> Exercise directions
Find the word "union" in the listing. Copy out each line where it occurs.

> Task inputs
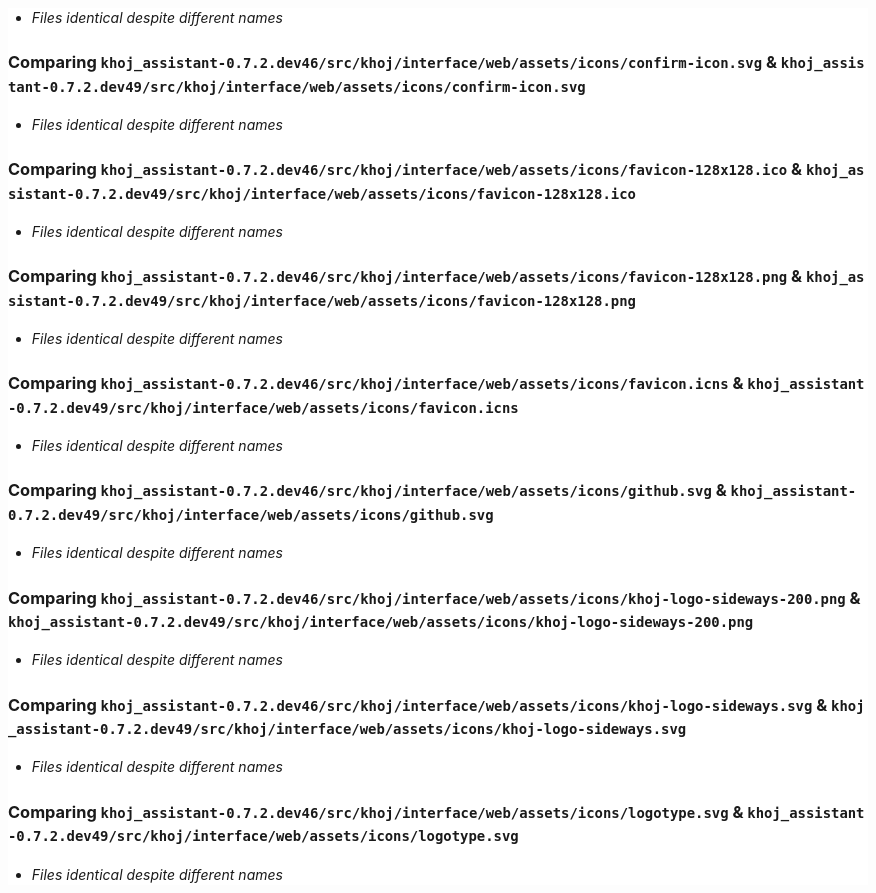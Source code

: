  * *Files identical despite different names*

### Comparing `khoj_assistant-0.7.2.dev46/src/khoj/interface/web/assets/icons/confirm-icon.svg` & `khoj_assistant-0.7.2.dev49/src/khoj/interface/web/assets/icons/confirm-icon.svg`

 * *Files identical despite different names*

### Comparing `khoj_assistant-0.7.2.dev46/src/khoj/interface/web/assets/icons/favicon-128x128.ico` & `khoj_assistant-0.7.2.dev49/src/khoj/interface/web/assets/icons/favicon-128x128.ico`

 * *Files identical despite different names*

### Comparing `khoj_assistant-0.7.2.dev46/src/khoj/interface/web/assets/icons/favicon-128x128.png` & `khoj_assistant-0.7.2.dev49/src/khoj/interface/web/assets/icons/favicon-128x128.png`

 * *Files identical despite different names*

### Comparing `khoj_assistant-0.7.2.dev46/src/khoj/interface/web/assets/icons/favicon.icns` & `khoj_assistant-0.7.2.dev49/src/khoj/interface/web/assets/icons/favicon.icns`

 * *Files identical despite different names*

### Comparing `khoj_assistant-0.7.2.dev46/src/khoj/interface/web/assets/icons/github.svg` & `khoj_assistant-0.7.2.dev49/src/khoj/interface/web/assets/icons/github.svg`

 * *Files identical despite different names*

### Comparing `khoj_assistant-0.7.2.dev46/src/khoj/interface/web/assets/icons/khoj-logo-sideways-200.png` & `khoj_assistant-0.7.2.dev49/src/khoj/interface/web/assets/icons/khoj-logo-sideways-200.png`

 * *Files identical despite different names*

### Comparing `khoj_assistant-0.7.2.dev46/src/khoj/interface/web/assets/icons/khoj-logo-sideways.svg` & `khoj_assistant-0.7.2.dev49/src/khoj/interface/web/assets/icons/khoj-logo-sideways.svg`

 * *Files identical despite different names*

### Comparing `khoj_assistant-0.7.2.dev46/src/khoj/interface/web/assets/icons/logotype.svg` & `khoj_assistant-0.7.2.dev49/src/khoj/interface/web/assets/icons/logotype.svg`

 * *Files identical despite different names*
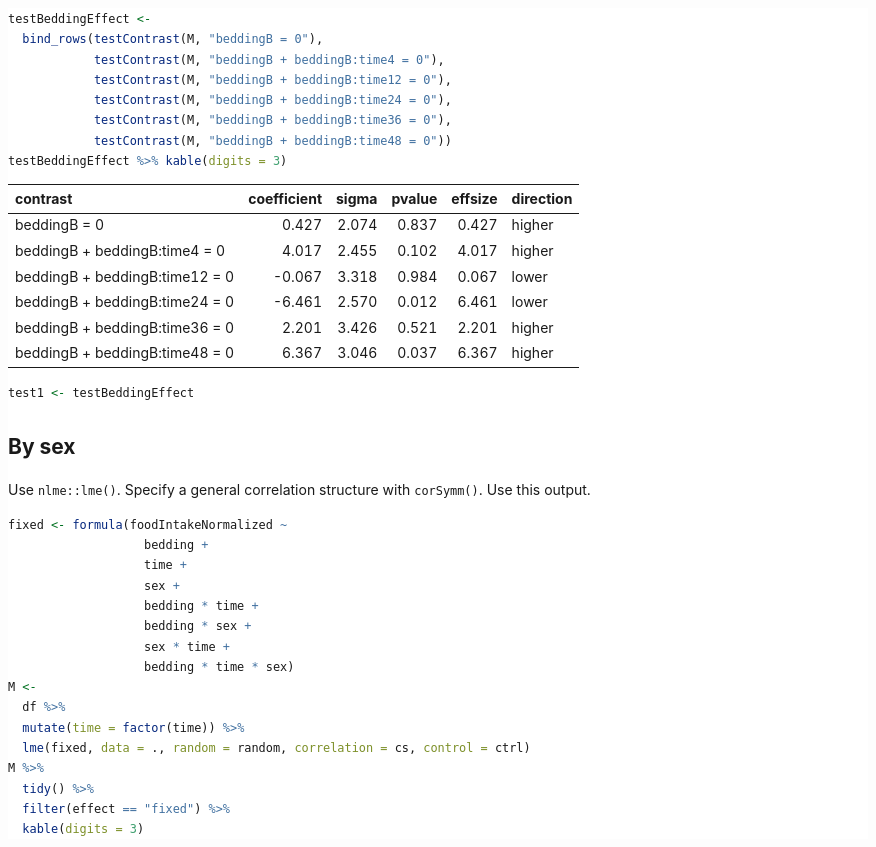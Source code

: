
 ```r
testBeddingEffect <- 
  bind_rows(testContrast(M, "beddingB = 0"),
            testContrast(M, "beddingB + beddingB:time4 = 0"),
            testContrast(M, "beddingB + beddingB:time12 = 0"),
            testContrast(M, "beddingB + beddingB:time24 = 0"),
            testContrast(M, "beddingB + beddingB:time36 = 0"),
            testContrast(M, "beddingB + beddingB:time48 = 0"))
testBeddingEffect %>% kable(digits = 3)
```



|contrast                       | coefficient| sigma| pvalue| effsize|direction |
|:------------------------------|-----------:|-----:|------:|-------:|:---------|
|beddingB = 0                   |       0.427| 2.074|  0.837|   0.427|higher    |
|beddingB + beddingB:time4 = 0  |       4.017| 2.455|  0.102|   4.017|higher    |
|beddingB + beddingB:time12 = 0 |      -0.067| 3.318|  0.984|   0.067|lower     |
|beddingB + beddingB:time24 = 0 |      -6.461| 2.570|  0.012|   6.461|lower     |
|beddingB + beddingB:time36 = 0 |       2.201| 3.426|  0.521|   2.201|higher    |
|beddingB + beddingB:time48 = 0 |       6.367| 3.046|  0.037|   6.367|higher    |

```r
test1 <- testBeddingEffect
```

## By sex

Use `nlme::lme()`.
Specify a general correlation structure with `corSymm()`.
Use this output.


```r
fixed <- formula(foodIntakeNormalized ~
                   bedding +
                   time +
                   sex +
                   bedding * time +
                   bedding * sex +
                   sex * time +
                   bedding * time * sex)
M <-
  df %>%
  mutate(time = factor(time)) %>%
  lme(fixed, data = ., random = random, correlation = cs, control = ctrl)
M %>% 
  tidy() %>%
  filter(effect == "fixed") %>%
  kable(digits = 3)
```
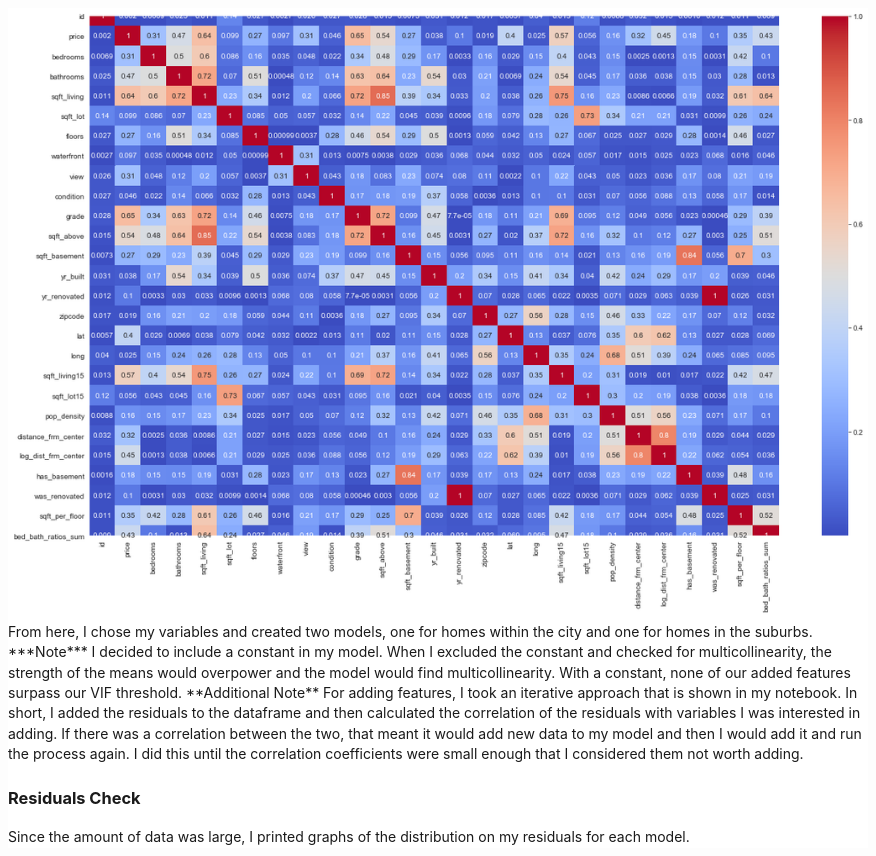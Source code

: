 <img src='./images/corr_heatmap.png'>
From here, I chose my variables and created two models, one for homes within the city and one for homes in the suburbs.
***Note***
I decided to include a constant in my model. When I excluded the constant and checked for multicollinearity, the strength of the means would overpower and the model would find multicollinearity. With a constant, none of our added features surpass our VIF threshold.
**Additional Note**
For adding features, I took an iterative approach that is shown in my notebook. In short, I added the residuals to the dataframe and then calculated the correlation of the residuals with variables I was interested in adding. If there was a correlation between the two, that meant it would add new data to my model and then I would add it and run the process again. I did this until the correlation coefficients were small enough that I considered them not worth adding.

### Residuals Check
Since the amount of data was large, I printed graphs of the distribution on my residuals for each model.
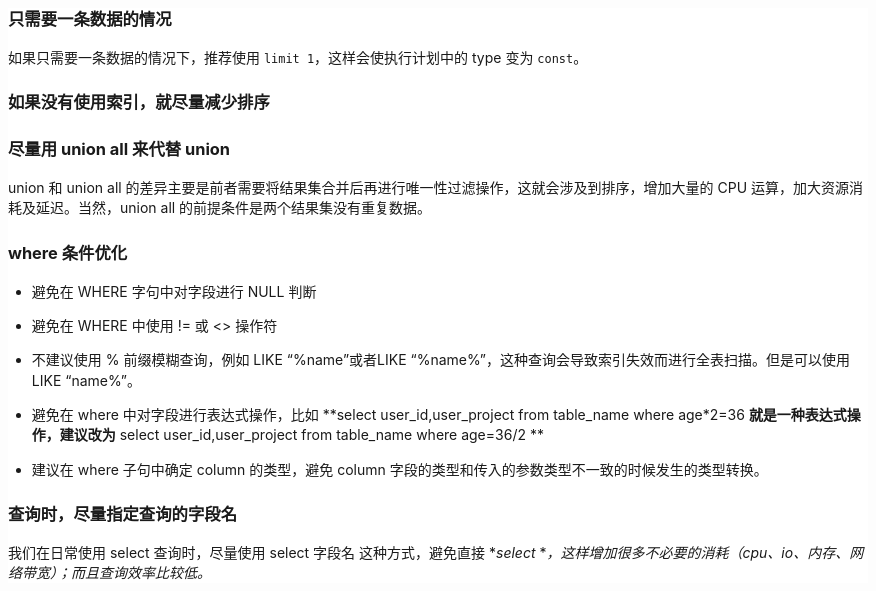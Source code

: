 ### 只需要一条数据的情况

如果只需要一条数据的情况下，推荐使用 `limit 1`，这样会使执行计划中的 type 变为 `const`。

### 如果没有使用索引，就尽量减少排序

### 尽量用 union all 来代替 union

union 和 union all 的差异主要是前者需要将结果集合并后再进行唯一性过滤操作，这就会涉及到排序，增加大量的 CPU 运算，加大资源消耗及延迟。当然，union all 的前提条件是两个结果集没有重复数据。

### where 条件优化

*   避免在 WHERE 字句中对字段进行 NULL 判断

*   避免在 WHERE 中使用 != 或 <> 操作符

*   不建议使用 % 前缀模糊查询，例如 LIKE “%name”或者LIKE “%name%”，这种查询会导致索引失效而进行全表扫描。但是可以使用LIKE “name%”。

*   避免在 where 中对字段进行表达式操作，比如 **select user_id,user_project from table_name where age*2=36 **就是一种表达式操作，建议改为** select user_id,user_project from table_name where age=36/2 **

*   建议在 where 子句中确定 column 的类型，避免 column 字段的类型和传入的参数类型不一致的时候发生的类型转换。

### 查询时，尽量指定查询的字段名

我们在日常使用 select 查询时，尽量使用 select 字段名 这种方式，避免直接 **select* **，这样增加很多不必要的消耗（cpu、io、内存、网络带宽）；而且查询效率比较低。*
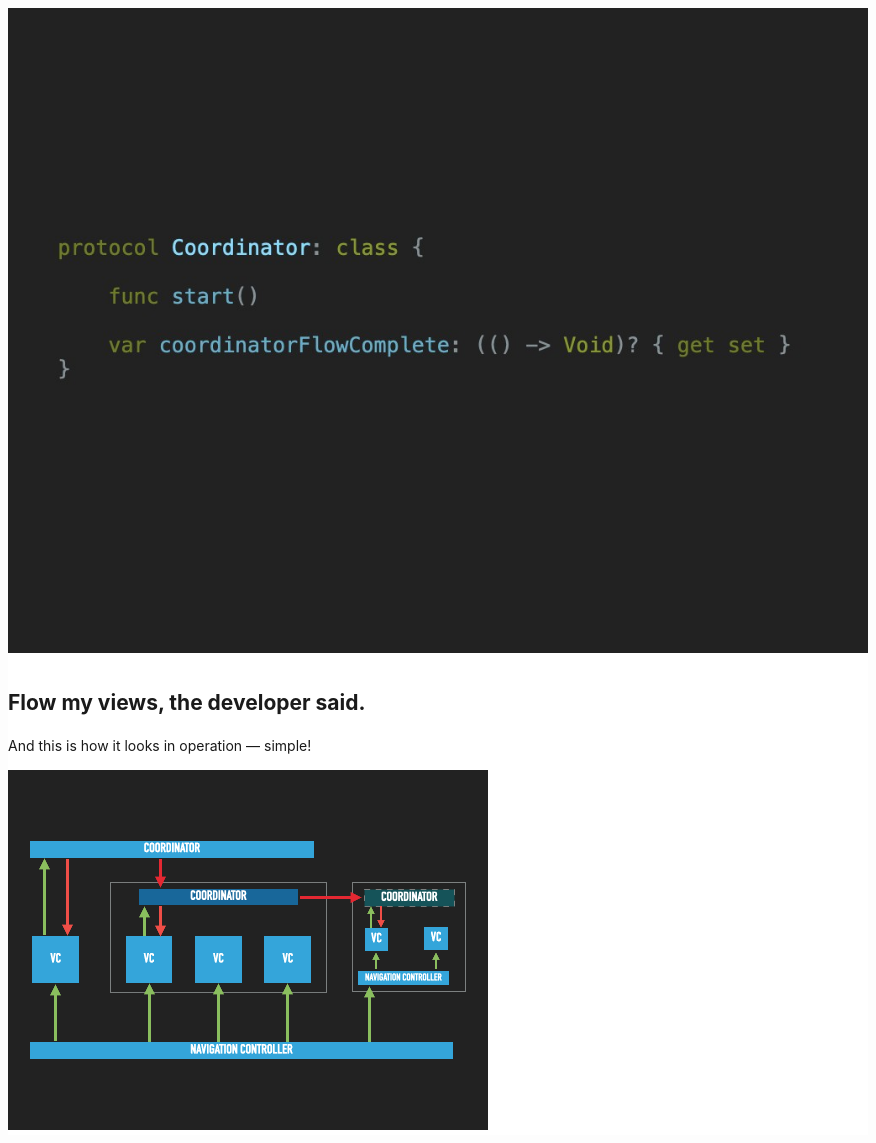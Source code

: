 ![Code: My Coordinator protocol, with just a start function and completion variable](/images/coordinator-brain-soup/10-my_coordinator_start.jpeg#center "I could probably put it on GitHub or something.")

## Flow my views, the developer said.
And this is how it looks in operation — simple!

![A gif showing how the objects are removed from memory when dismissing views in the flow](/images/coordinator-brain-soup/11-coordinator_deallocation.gif#center "Mr Lattner, I don’t feel so good.")
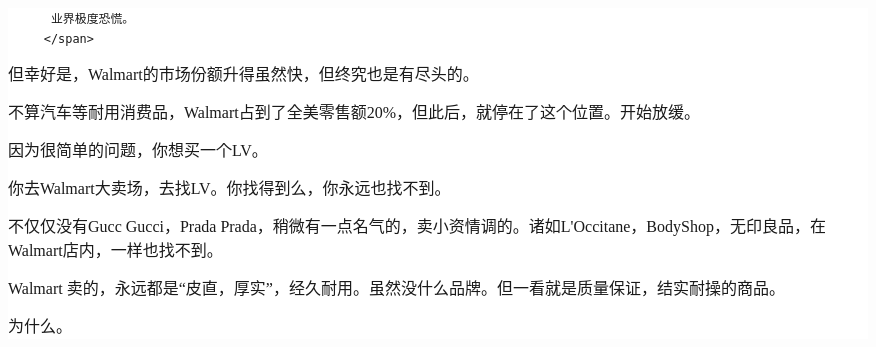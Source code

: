           业界极度恐慌。
         </span>
</p>
<p style="line-height:150%;">
<span style="font-size:16px;line-height:150%;font-family:华文楷体;">
</span>
</p>
<p style="line-height:150%;">
<span style="font-size:16px;line-height:150%;font-family:华文楷体;">
          但幸好是，Walmart的市场份额升得虽然快，但终究也是有尽头的。
         </span>
</p>
<p style="line-height:150%;">
<span style="font-size:16px;line-height:150%;font-family:华文楷体;">
          不算汽车等耐用消费品，Walmart占到了全美零售额20%，但此后，就停在了这个位置。开始放缓。
         </span>
</p>
<p style="line-height:150%;">
<span style="font-size:16px;line-height:150%;font-family:华文楷体;">
</span>
</p>
<p style="line-height:150%;">
<span style="font-size:16px;line-height:150%;font-family:华文楷体;">
</span>
</p>
<p style="line-height:150%;">
<span style="font-size:16px;line-height:150%;font-family:华文楷体;">
          因为很简单的问题，你想买一个LV。
         </span>
</p>
<p style="line-height:150%;">
<span style="font-size:16px;line-height:150%;font-family:华文楷体;">
          你去Walmart大卖场，去找LV。你找得到么，你永远也找不到。
         </span>
</p>
<p style="line-height:150%;">
<span style="font-size:16px;line-height:150%;font-family:华文楷体;">
</span>
</p>
<p style="line-height:150%;">
<span style="font-size:16px;line-height:150%;font-family:华文楷体;">
          不仅仅没有Gucc Gucci，Prada Prada，稍微有一点名气的，卖小资情调的。诸如L'Occitane，BodyShop，无印良品，在Walmart店内，一样也找不到。
         </span>
</p>
<p style="line-height:150%;">
<span style="font-size:16px;line-height:150%;font-family:华文楷体;">
</span>
</p>
<p style="line-height:150%;">
<span style="font-size:16px;line-height:150%;font-family:华文楷体;">
</span>
</p>
<p style="line-height:150%;">
<span style="font-size:16px;line-height:150%;font-family:华文楷体;">
          Walmart
         </span>
<span style="font-size:16px;line-height:150%;font-family:华文楷体;">
          卖的，永远都是“皮直，厚实”，经久耐用。虽然没什么品牌。但一看就是质量保证，结实耐操的商品。
         </span>
</p>
<p style="line-height:150%;">
<span style="font-size:16px;line-height:150%;font-family:华文楷体;">
          为什么。
         </span>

> Written answer
### 尽量用 union all 来代替 union
union 和 union all 的差异主要是前者需要将结果集合并后再进行唯一性过滤操作，这就会涉及到排序，增加大量的 CPU 运算，加大资源消耗及延迟。当然，union all 的前提条件是两个结果集没有重复数据。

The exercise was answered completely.